===== SOURCE INFORMATION =====

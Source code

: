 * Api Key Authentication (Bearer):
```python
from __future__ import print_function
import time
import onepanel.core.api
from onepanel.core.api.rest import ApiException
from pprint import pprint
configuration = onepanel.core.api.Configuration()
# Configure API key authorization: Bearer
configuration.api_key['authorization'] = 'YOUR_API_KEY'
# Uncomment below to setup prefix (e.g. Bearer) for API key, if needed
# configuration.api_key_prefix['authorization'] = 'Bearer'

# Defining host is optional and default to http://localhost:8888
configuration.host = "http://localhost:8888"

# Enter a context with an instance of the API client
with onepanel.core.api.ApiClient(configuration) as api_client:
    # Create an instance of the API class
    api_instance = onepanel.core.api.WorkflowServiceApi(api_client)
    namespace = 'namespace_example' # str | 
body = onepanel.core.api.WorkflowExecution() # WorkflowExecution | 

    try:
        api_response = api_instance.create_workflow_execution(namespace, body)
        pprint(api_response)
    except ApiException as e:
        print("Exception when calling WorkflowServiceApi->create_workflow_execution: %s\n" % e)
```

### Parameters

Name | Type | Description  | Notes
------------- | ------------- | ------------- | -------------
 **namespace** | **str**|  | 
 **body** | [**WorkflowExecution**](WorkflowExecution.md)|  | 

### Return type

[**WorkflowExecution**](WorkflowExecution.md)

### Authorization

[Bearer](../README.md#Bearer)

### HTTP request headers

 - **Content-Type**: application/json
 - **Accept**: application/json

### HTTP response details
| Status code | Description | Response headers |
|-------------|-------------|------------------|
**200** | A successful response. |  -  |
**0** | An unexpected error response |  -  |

=====

-- TASK OBJECTIVE --
Each record should come back exactly as written.

-- RESULT --
Source code

: * Api Key Authentication (Bearer):
```python
from __future__ import print_function
import time
import onepanel.core.api
from onepanel.core.api.rest import ApiException
from pprint import pprint
configuration = onepanel.core.api.Configuration()
# Configure API key authorization: Bearer
configuration.api_key['authorization'] = 'YOUR_API_KEY'
# Uncomment below to setup prefix (e.g. Bearer) for API key, if needed
# configuration.api_key_prefix['authorization'] = 'Bearer'

# Defining host is optional and default to http://localhost:8888
configuration.host = "http://localhost:8888"

# Enter a context with an instance of the API client
with onepanel.core.api.ApiClient(configuration) as api_client:
    # Create an instance of the API class
    api_instance = onepanel.core.api.WorkflowServiceApi(api_client)
    namespace = 'namespace_example' # str | 
body = onepanel.core.api.WorkflowExecution() # WorkflowExecution | 

    try:
        api_response = api_instance.create_workflow_execution(namespace, body)
        pprint(api_response)
    except ApiException as e:
        print("Exception when calling WorkflowServiceApi->create_workflow_execution: %s\n" % e)
```

### Parameters

Name | Type | Description  | Notes
------------- | ------------- | ------------- | -------------
 **namespace** | **str**|  | 
 **body** | [**WorkflowExecution**](WorkflowExecution.md)|  | 

### Return type

[**WorkflowExecution**](WorkflowExecution.md)

### Authorization

[Bearer](../README.md#Bearer)

### HTTP request headers

 - **Content-Type**: application/json
 - **Accept**: application/json

### HTTP response details
| Status code | Description | Response headers |
|-------------|-------------|------------------|
**200** | A successful response. |  -  |
**0** | An unexpected error response |  -  |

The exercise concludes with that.